Putin criticizes the US and pleads for a change in course

By Andrea Peters
4 November 2016

With tensions between Washington and Moscow at their sharpest point since the Cold War, Russian President Vladimir Putin issued a lengthy critique of the United States in a speech delivered last week to the Valdai Discussion Club in Sochi. The Russian leader painted a picture of a global order destabilized by Washington’s pursuit of hegemony and its targeting of Russia. All the while, he persisted in referring to his “partners” in the West.

Putin’s remarks, which included delusional appeals to the United Nations and praise for the principle of national sovereignty, revealed both the dire situation facing Russia’s ruling elite and its inability to offer any form of progressive opposition to Washington’s war drive.
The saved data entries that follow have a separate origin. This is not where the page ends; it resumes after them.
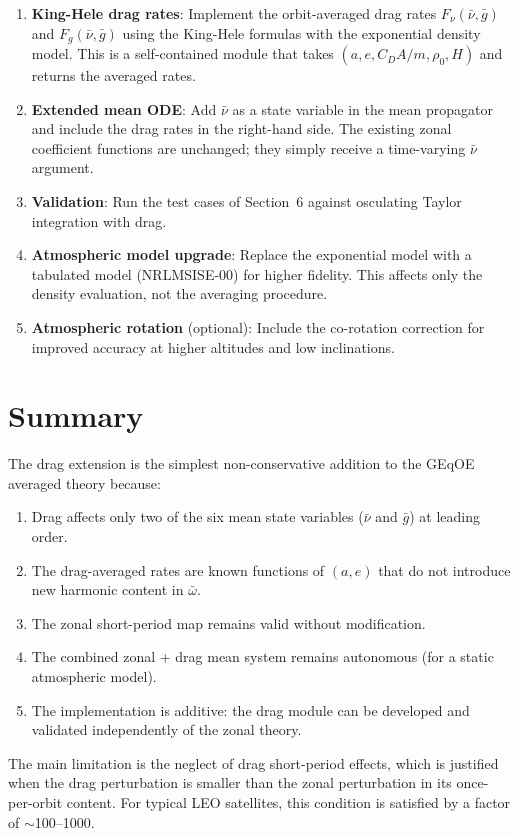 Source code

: \documentclass[11pt]{article}
\begin{document}
\begin{enumerate}
\item \textbf{King-Hele drag rates}: Implement the orbit-averaged drag rates
$F_\nu(\bar\nu, \bar g)$ and $F_g(\bar\nu, \bar g)$ using the King-Hele
formulas with the exponential density model. This is a self-contained
module that takes $(a, e, C_D A/m, \rho_0, H)$ and returns the averaged
rates.

\item \textbf{Extended mean ODE}: Add $\bar\nu$ as a state variable in the
mean propagator and include the drag rates in the right-hand side. The
existing zonal coefficient functions are unchanged; they simply receive a
time-varying $\bar\nu$ argument.

\item \textbf{Validation}: Run the test cases of Section~6 against
osculating Taylor integration with drag.

\item \textbf{Atmospheric model upgrade}: Replace the exponential model
with a tabulated model (NRLMSISE-00) for higher fidelity. This affects only
the density evaluation, not the averaging procedure.

\item \textbf{Atmospheric rotation} (optional): Include the co-rotation
correction for improved accuracy at higher altitudes and low inclinations.
\end{enumerate}


\section{Summary}

The drag extension is the simplest non-conservative addition to the GEqOE
averaged theory because:
\begin{enumerate}
\item Drag affects only two of the six mean state variables ($\bar\nu$
and $\bar g$) at leading order.
\item The drag-averaged rates are known functions of $(a, e)$ that do not
introduce new harmonic content in $\bar\omega$.
\item The zonal short-period map remains valid without modification.
\item The combined zonal + drag mean system remains autonomous (for a
static atmospheric model).
\item The implementation is additive: the drag module can be developed and
validated independently of the zonal theory.
\end{enumerate}

The main limitation is the neglect of drag short-period effects, which is
justified when the drag perturbation is smaller than the zonal perturbation
in its once-per-orbit content. For typical LEO satellites, this condition
is satisfied by a factor of $\sim$100--1000.
\end{document}
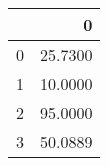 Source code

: \begin{tabular}{lr}
\toprule
{} &        0 \\
\midrule
0 &  25.7300 \\
1 &  10.0000 \\
2 &  95.0000 \\
3 &  50.0889 \\
\bottomrule
\end{tabular}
The Russian president began his comments to the assembly of policy experts, government officials, journalists and academics by declaring that since his previous appearance at the forum, “nothing has changed.”

While making no direct reference to the dissolution of the Soviet Union, much less the role played by the social forces he represents in restoring capitalist market relations, Putin found himself compelled to make reference to the consequences of that event. “Some countries saw themselves as victors in the Cold War,” he complained. They attempted “to bring the entire world under the spread of their own organizations, norms and rules,” and “chose the road of globalization and security for their own beloved selves.”

This entailed “airstrikes in the center of Europe, against Belgrade,” Putin continued. He characterized the 1999 US-led Kosovo war as a criminal operation that paved the way for violations of international law that were to come in Afghanistan, Iraq and Libya.

The Russian president went on to charge Washington with creating and arming terrorist groups that have plunged the world into “chaos.” The US is engaging in a “dangerous game” of continuing to supply and train these forces, he added.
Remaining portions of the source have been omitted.